The central bank's paralysis stems from a classic dilemma: is this a temporary supply shock or the start of sustained inflation? Barkin framed the question starkly — the Fed's response "depends on how long the impact on the US economy lasts." If oil prices spike briefly and retreat, the Fed can look through it. If the war drags on and inflation embeds itself in the economy, rate cuts are off the table. Barkin noted that policy is "modestly restrictive right now" and pointed to "a couple months of relatively high inflation" even before the war began.

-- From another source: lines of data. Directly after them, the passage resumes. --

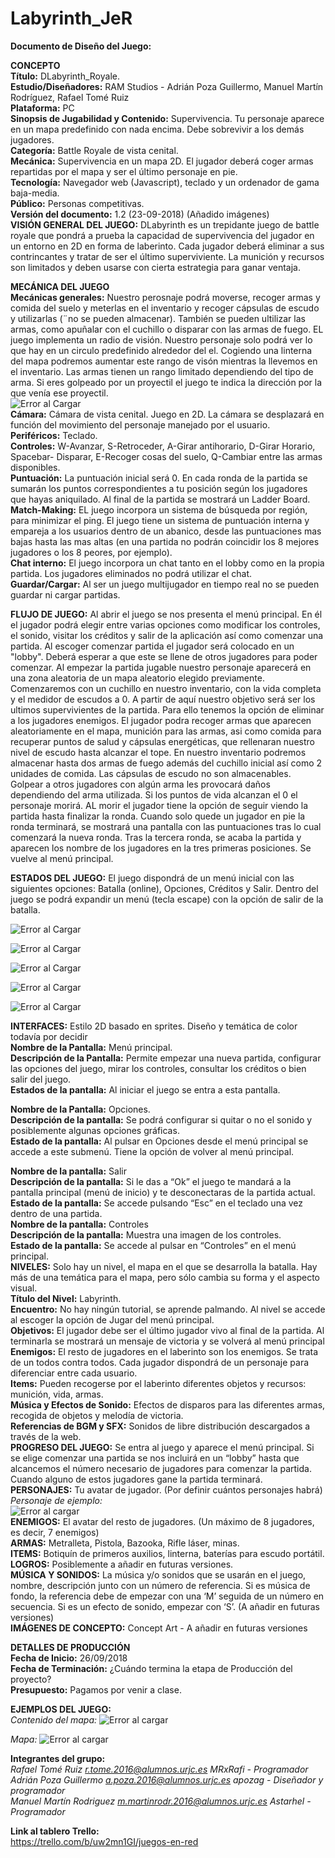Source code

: # Labyrinth_JeR
**Documento de Diseño del Juego:**

**CONCEPTO**  
**Título:** DLabyrinth_Royale.  
**Estudio/Diseñadores:**  RAM Studios - Adrián Poza Guillermo, Manuel Martín Rodríguez, Rafael Tomé Ruiz  
**Plataforma:** PC  
**Sinopsis de Jugabilidad y Contenido:** Supervivencia. Tu personaje aparece en un mapa predefinido con nada encima. Debe sobrevivir a los demás jugadores.  
**Categoría:** Battle Royale de vista cenital.  
**Mecánica:** Supervivencia en un mapa 2D. El jugador deberá coger armas repartidas por el mapa y ser el último personaje en pie.  
**Tecnología:** Navegador web (Javascript), teclado y un ordenador de gama baja-media.  
**Público:** Personas competitivas.  
**Versión del documento:** 1.2 (23-09-2018) (Añadido imágenes)  
**VISIÓN GENERAL DEL JUEGO:** DLabyrinth es un trepidante juego de battle royale que pondrá a prueba la capacidad de supervivencia del jugador en un entorno en 2D en forma de laberinto. Cada jugador deberá eliminar a sus contrincantes y tratar de ser el último superviviente. La munición y recursos son limitados y deben usarse con cierta estrategia para ganar ventaja.  

**MECÁNICA DEL JUEGO**  
**Mecánicas generales:** Nuestro perosnaje podrá moverse, recoger armas y comida del suelo y meterlas en el inventario y recoger cápsulas de escudo y utilizarlas (¨no se pueden almacenar). También se pueden ultilizar las armas, como apuñalar con el cuchillo o disparar con las armas de fuego.
EL juego implementa un radio de visión. Nuestro personaje solo podrá ver lo que hay en un circulo predefinido alrededor del el.
Cogiendo una linterna del mapa podremos aumentar este rango de visón mientras la llevemos en el inventario.
Las armas tienen un rango limitado dependiendo del tipo de arma.
Si eres golpeado por un proyectil el juego te indica la dirección por la que venía ese proyectil.  
![Error al Cargar](/Assests/diagrama_juego.png)  
**Cámara:** Cámara de vista cenital. Juego en 2D. La cámara se desplazará en función del movimiento del personaje manejado por el usuario.  
**Periféricos:** Teclado.  
**Controles:** W-Avanzar, S-Retroceder, A-Girar antihorario, D-Girar Horario, Spacebar- Disparar, E-Recoger cosas del suelo, Q-Cambiar entre las armas disponibles.  
**Puntuación:** La puntuación inicial será 0. En cada ronda de la partida se sumarán los puntos correspondientes a tu posición según los jugadores que hayas aniquilado. Al final de la partida se mostrará un Ladder Board. 
**Match-Making:** EL juego incorpora un sistema de búsqueda por región, para minimizar el ping. El juego tiene un sistema de puntuación interna y empareja a los usuarios dentro de un abanico, desde las puntuaciones mas bajas hasta las mas altas (en una partida no podrán coincidir los 8 mejores jugadores o los 8 peores, por ejemplo).  
**Chat interno:** El juego incorpora un chat tanto en el lobby como en la propia partida. Los jugadores eliminados no podrá utilizar el chat.  
**Guardar/Cargar:** Al ser un juego multijugador en tiempo real no se pueden guardar ni cargar partidas.

**FLUJO DE JUEGO:** Al abrir el juego se nos presenta el menú principal. En él el jugador podrá elegir entre varias opciones como modificar los controles, el sonido, visitar los créditos y salir de la aplicación así como comenzar una partida.
Al escoger comenzar partida el jugador será colocado en un "lobby". Deberá esperar a que este se llene de otros jugadores para poder comenzar.
Al empezar la partida jugable nuestro personaje aparecerá en una zona aleatoria de un mapa aleatorio elegido previamente. Comenzaremos con un cuchillo en nuestro inventario, con la vida completa y el medidor de escudos a 0. A partir de aquí nuestro objetivo será ser los ultimos supervivientes de la partida. Para ello tenemos la opción de eliminar a los jugadores enemigos. 
El jugador podra recoger armas que aparecen aleatoriamente en el mapa, munición para las armas, asi como comida para recuperar puntos de salud y cápsulas energéticas, que rellenaran nuestro nivel de escudo hasta alcanzar el tope. En nuestro inventario podremos almacenar hasta dos armas de fuego además del cuchillo inicial así como 2 unidades de comida. Las cápsulas de escudo no son almacenables.
Golpear a otros jugadores con algún arma les provocará daños dependiendo del arma utilizada. Si los puntos de vida alcanzan el 0 el personaje morirá. AL morir el jugador tiene la opción de seguir viendo la partida hasta finalizar la ronda.
Cuando solo quede un jugador en pie la ronda terminará, se mostrará una pantalla con las puntuaciones tras lo cual comenzará la nueva ronda. Tras la tercera ronda, se acaba la partida y aparecen los nombre de los jugadores en la tres primeras posiciones. Se vuelve al menú principal.

**ESTADOS DEL JUEGO:**  El juego dispondrá de un menú inicial con las siguientes opciones: Batalla (online), Opciones, Créditos y Salir. Dentro del juego se podrá expandir un menú (tecla escape) con la opción de salir de la batalla.  

![Error al Cargar](/Assests/Untitled_Diagram.png)  

![Error al Cargar](/Assests/menu_principal(2).png)  

![Error al Cargar](/Assests/opciones.png)  

![Error al Cargar](/Assests/menu_pausa.png)  

![Error al Cargar](/Assests/final_ronda.png)  


**INTERFACES:** Estilo 2D basado en sprites. Diseño y temática de color todavía por decidir  
**Nombre de la Pantalla:** Menú principal.  
**Descripción de la Pantalla:** Permite empezar una nueva partida, configurar las opciones del juego, mirar los controles, consultar los créditos o bien salir del juego.  
**Estados de la pantalla:** Al iniciar el juego se entra a esta pantalla.  

**Nombre de la Pantalla:** Opciones.  
**Descripción de la pantalla:** Se podrá configurar si quitar o no el sonido y posiblemente algunas opciones gráficas.  
**Estado de la pantalla:** Al pulsar en Opciones desde el menú principal se accede a este submenú. Tiene la opción de volver al menú principal.  

**Nombre de la pantalla:** Salir  
**Descripción de la pantalla:** Si le das a “Ok” el juego te mandará a la pantalla principal (menú de inicio) y te desconectaras de la partida actual.  
**Estado de la pantalla:** Se accede pulsando “Esc” en el teclado una vez dentro de una partida.  
**Nombre de la pantalla:** Controles  
**Descripción de la pantalla:** Muestra una imagen de los controles.  
**Estado de la pantalla:** Se accede al pulsar en “Controles” en el menú principal.  
**NIVELES:** Solo hay un nivel, el mapa en el que se desarrolla la batalla. Hay más de una temática para el mapa, pero sólo cambia su forma y el aspecto visual.  
**Título del Nivel:** Labyrinth.  
**Encuentro:** No hay ningún tutorial, se aprende palmando. Al nivel se accede al escoger la opción de Jugar del menú principal.  
**Objetivos:** El jugador debe ser el último jugador vivo al final de la partida. Al terminarla se mostrará un mensaje de victoria y se volverá al menú principal  
**Enemigos:** El resto de jugadores en el laberinto son los enemigos. Se trata de un todos contra todos. Cada jugador dispondrá de un personaje para diferenciar entre cada usuario.  
**Items:** Pueden recogerse por el laberinto diferentes objetos y recursos: munición, vida, armas.  
**Música y Efectos de Sonido:** Efectos de disparos para las diferentes armas, recogida de objetos y melodía de victoria.  
**Referencias de BGM y SFX:** Sonidos de libre distribución descargados a través de la web.  
**PROGRESO DEL JUEGO:** Se entra al juego y aparece el menú principal. Si se elige comenzar una partida se nos incluirá en un “lobby” hasta que alcancemos el número necesario de jugadores para comenzar la partida. Cuando alguno de estos jugadores gane la partida terminará.  
**PERSONAJES:** Tu avatar de jugador. (Por definir cuántos personajes habrá)  
*Personaje de ejemplo:*  
![Error al cargar](/Assests/personajes/esqueleto_con_corbata_recortado.png)  
**ENEMIGOS:** El avatar del resto de jugadores. (Un máximo de 8 jugadores, es decir, 7 enemigos)  
**ARMAS:** Metralleta, Pistola, Bazooka, Rifle láser, minas.  
**ITEMS:** Botiquín de primeros auxilios, linterna, baterías para escudo portátil.  
**LOGROS:** Posiblemente a añadir en futuras versiones.  
**MÚSICA Y SONIDOS:** La música y/o sonidos que se usarán en el juego, nombre, descripción junto con un número de referencia. Si es música de fondo, la referencia debe de empezar con una ‘M’ seguida de un número en secuencia. Si es un efecto de sonido, empezar con ‘S’. (A añadir en futuras versiones)  
**IMÁGENES DE CONCEPTO:** Concept Art - A añadir en futuras versiones  
  
**DETALLES DE PRODUCCIÓN**  
**Fecha de Inicio:** 26/09/2018  
**Fecha de Terminación:** ¿Cuándo termina la etapa de Producción del proyecto?  
**Presupuesto:** Pagamos por venir a clase.  

**EJEMPLOS DEL JUEGO:**  
*Contenido del mapa:*
![Error al cargar](/Assests/tiles3.png)

*Mapa:*
![Error al cargar](/Assests/underdwell-level-1.png)


**Integrantes del grupo:**  
*Rafael Tomé Ruiz   r.tome.2016@alumnos.urjc.es   MRxRafi - Programador  
Adrián Poza Guillermo   a.poza.2016@alumnos.urjc.es    apozag - Diseñador y programador  
Manuel Martín Rodriguez   m.martinrodr.2016@alumnos.urjc.es    Astarhel - Programador*  
  
**Link al tablero Trello:**  
https://trello.com/b/uw2mn1GI/juegos-en-red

Bond Markets Pivot to Jobs Data as Inflation Bets Unravel
Bond traders, who had been pricing in multiple Fed rate cuts this year, are now scouring employment data for clues about the central bank's next move. Bloomberg reports that "a surprise in the monthly US jobs report has the potential to upend their expectations for Federal Reserve interest-rate cuts." February's dismal jobs number — released after the Iran war began — has already "challenged perceptions the labor market is stabilizing," according to inflation reports due next week.
The timing couldn't be worse for Fed Chair Jerome Powell. The central bank faces a two-front war: Trump's public rage over interest rates and an oil shock that could push inflation higher even as employment weakens. A pair of inflation reports, including the Fed's preferred PCE gauge, will surface in the coming week and likely show price pressures "diverged before the war in Iran" — meaning underlying inflation was already problematic before oil spiked.
What Prediction Markets Are Missing
Prediction market traders betting on Fed rate cuts should pay attention to Barkin's framing. The central bank isn't waiting for inflation data to decide — it's waiting to see if the Iran war becomes a prolonged supply shock. If crude stays elevated for months, the Fed will hold rates higher for longer even if unemployment rises. That's the textbook definition of stagflation, and it's a scenario most rate-cut markets haven't priced in. Watch gasoline pump prices and crude futures more closely than CPI prints — that's what the Fed is doing.